I was fortunate enough to work beside a DBA who had among other tasks, the responsibility of running deployment scripts against production. We talked occasionally, and he’d tell me about some of the deployment scripts he would run and the programmers he ran them for. He’d get programmers whose scripts never fail or report errors and would actually request the output text to confirm the DBA did their job. Then there were the programmers who would work against development, and when it was time to deploy, they’d attempt to remember all the subtle database changes made along the way and whack together an SQL script to repeat them. My friend was often rejecting scripts which were obviously never run before and sometimes he’d have to run expedited scripts, because the first was missing a necessary column or two.

Deployments can be a real headache at the best of times, but especially when schema updates to a production database are involved. Don’t get me wrong, you usually have a backup to fall back on, but how long will that take to restore? … Really, you don’t want to resort to the restore, have the database offline for that long, or have your name associated to it.

So gradually I evolved a process which has kept me sane and confident when deploying schema changes to production servers, even on large, sensitive, and active databases.

Here’s my simple 6 step process for deployment sanity. (FWIW-I’ve never called it my ‘6 step process…’ before writing this post. 😉

Step 1 – Create a central shared directory for all scripts

The first thing you do is store all database changes as scripts in a central shared directory.

I usually store the scripts in a directory structure like
\projects\ProjX\DeploymentScripts\dbname.production\
\projects\ProjX\DeploymentScripts\dbname.archive\deployed.YYMMDD\

Where the ‘dbname.production’ folder stores currently pending scripts. ‘dbname.archive’ stores previously deployed scripts each in their own dated subdirectory.

Step 2 – Create scripts for all changes

Any and all changes are scripted and stored. If you use a tool to adjust your database schema, then you export the generated SQL and run that exported SQL instead of running the tool directly against your database.

Keep scripts in order and don’t change old scripts. If … ok, when you make a mistake, don’t try to go back to an older script and change it, just write new one to undo the mistake.

Each script is saved in the ‘dbname.production’ folder with the following naming convention:

dbname.##.user.descr.sql

where:

dbname : the database to deploy it to (mostly so you can see it in your Query Analyzer title bar)
## : the sequence number to deploy it in (just increment the highest number)
user : initials of the programmer who wrote the script
descr : a brief description of what the script does

Here are some examples
HR.01.jrm.AdjustedTblEmployees_AddedStartDateColumn.sql
HR.02.jrm.AdjustedProc_sp_GetEmployees.sql
HR.03.jrm.AdjustedProc_sp_ActiveEmployees.sql

Step 3 – Number your scripts

As you may have noticed in step 2; scripts are numbered in the order they are created so object dependencies exist when run.
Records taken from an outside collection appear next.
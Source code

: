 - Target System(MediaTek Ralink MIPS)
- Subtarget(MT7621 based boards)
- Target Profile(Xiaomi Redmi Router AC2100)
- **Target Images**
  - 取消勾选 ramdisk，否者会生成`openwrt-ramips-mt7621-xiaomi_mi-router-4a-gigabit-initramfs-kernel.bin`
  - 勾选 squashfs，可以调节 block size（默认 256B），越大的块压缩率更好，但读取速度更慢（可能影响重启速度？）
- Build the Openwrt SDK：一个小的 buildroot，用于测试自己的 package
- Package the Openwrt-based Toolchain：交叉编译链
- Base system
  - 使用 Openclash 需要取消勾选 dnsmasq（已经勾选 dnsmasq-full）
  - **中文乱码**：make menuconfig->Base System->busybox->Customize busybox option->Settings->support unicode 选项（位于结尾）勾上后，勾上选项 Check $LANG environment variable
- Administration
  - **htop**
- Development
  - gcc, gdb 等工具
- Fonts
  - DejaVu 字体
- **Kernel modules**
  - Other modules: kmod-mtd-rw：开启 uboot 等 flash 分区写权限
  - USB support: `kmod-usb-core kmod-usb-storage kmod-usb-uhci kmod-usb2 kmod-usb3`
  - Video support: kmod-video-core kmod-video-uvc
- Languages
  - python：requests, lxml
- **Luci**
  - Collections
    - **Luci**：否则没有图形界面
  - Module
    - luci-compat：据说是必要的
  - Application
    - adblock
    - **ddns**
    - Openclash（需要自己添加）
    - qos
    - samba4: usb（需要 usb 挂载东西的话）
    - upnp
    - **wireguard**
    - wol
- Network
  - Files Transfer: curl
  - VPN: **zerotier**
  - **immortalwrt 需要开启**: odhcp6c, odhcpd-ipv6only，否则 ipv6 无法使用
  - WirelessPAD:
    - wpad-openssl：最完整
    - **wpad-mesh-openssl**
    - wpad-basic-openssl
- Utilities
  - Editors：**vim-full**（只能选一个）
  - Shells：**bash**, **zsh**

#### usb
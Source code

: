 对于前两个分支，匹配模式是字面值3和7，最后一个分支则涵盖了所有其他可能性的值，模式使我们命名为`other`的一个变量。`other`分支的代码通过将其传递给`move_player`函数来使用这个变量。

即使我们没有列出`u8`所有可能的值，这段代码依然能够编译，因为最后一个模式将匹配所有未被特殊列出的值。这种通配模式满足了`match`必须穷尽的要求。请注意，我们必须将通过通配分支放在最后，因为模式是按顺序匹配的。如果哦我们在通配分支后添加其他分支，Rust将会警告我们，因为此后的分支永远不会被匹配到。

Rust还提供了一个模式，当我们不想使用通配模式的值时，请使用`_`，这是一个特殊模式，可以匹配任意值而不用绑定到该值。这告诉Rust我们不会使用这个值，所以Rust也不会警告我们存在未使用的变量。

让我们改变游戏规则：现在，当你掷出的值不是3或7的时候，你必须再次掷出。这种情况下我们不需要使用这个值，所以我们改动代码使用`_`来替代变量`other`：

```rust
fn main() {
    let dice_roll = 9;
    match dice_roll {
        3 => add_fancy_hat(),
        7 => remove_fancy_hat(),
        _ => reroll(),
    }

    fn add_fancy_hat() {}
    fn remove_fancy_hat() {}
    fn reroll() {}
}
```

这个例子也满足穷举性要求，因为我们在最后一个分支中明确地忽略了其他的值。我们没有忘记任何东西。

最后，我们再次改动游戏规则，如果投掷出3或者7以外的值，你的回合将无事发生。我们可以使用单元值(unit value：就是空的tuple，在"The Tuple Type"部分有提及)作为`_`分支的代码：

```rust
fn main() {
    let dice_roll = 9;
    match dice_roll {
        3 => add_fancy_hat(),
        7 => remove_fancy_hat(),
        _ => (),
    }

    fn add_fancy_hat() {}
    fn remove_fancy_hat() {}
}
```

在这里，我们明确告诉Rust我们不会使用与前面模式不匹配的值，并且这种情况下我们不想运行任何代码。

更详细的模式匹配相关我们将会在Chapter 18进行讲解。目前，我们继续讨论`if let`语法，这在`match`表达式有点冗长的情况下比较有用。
Do you like dependent objects to exist? Yeah? … me too.

In case you’re wondering, the single digits are prefixed with ‘0’ so they will sort in Windows explorer properly. And there is only room for 2 digits since you will rarely if ever create more than 99 scripts before deploying.

Step 4 – Keep track of what has been deployed to where

Ok, so you’ve got your ‘dbname.production’ directory with 10 SQL files in there, you’ve got 3 developers each with their own copy of the database, a testing and/or business validation environment, and production.

Sooo … what’s been deployed to where? It’s pretty easy to lose track of what got deployed to validation last week. … Sorry … did we deploy 5? Or did we stop at 4?

I toyed with a few different ways of doing this, but finally settled on a very obvious and simple solution; keep an empty text file for each database, updating the number each time it’s run. Since I want them to sort intermingled with the script files, I use a similar naming convention:
dbname.##.zzz–DEPLOYED-TEST

Here’s some examples mixed in with the previous examples:
HR.00.zzz–DEPLOYED-DevBox2
HR.00.zzz–DEPLOYED-DevBox3
HR.01.jrm.AdjustedTblEmployees_AddedStartDateColumn.sql
HR.02.jrm.AdjustedProc_sp_GetEmployees.sql
HR.02.zzz–DEPLOYED-TEST
HR.03.jrm.AdjustedProc_sp_ActiveEmployees.sql
HR.03.zzz–DEPLOYED-DevBox1

Notice how they’re sorted amongst the scripts and it’s obvious what got deployed? I could probably delete the entire text of this post, other than that sample, and you could figure out my deployment process. … But since I enjoy typing … I’ll continue. 😉

When you finish executing your scripts, you would increment the number to reflect the last script run on that database.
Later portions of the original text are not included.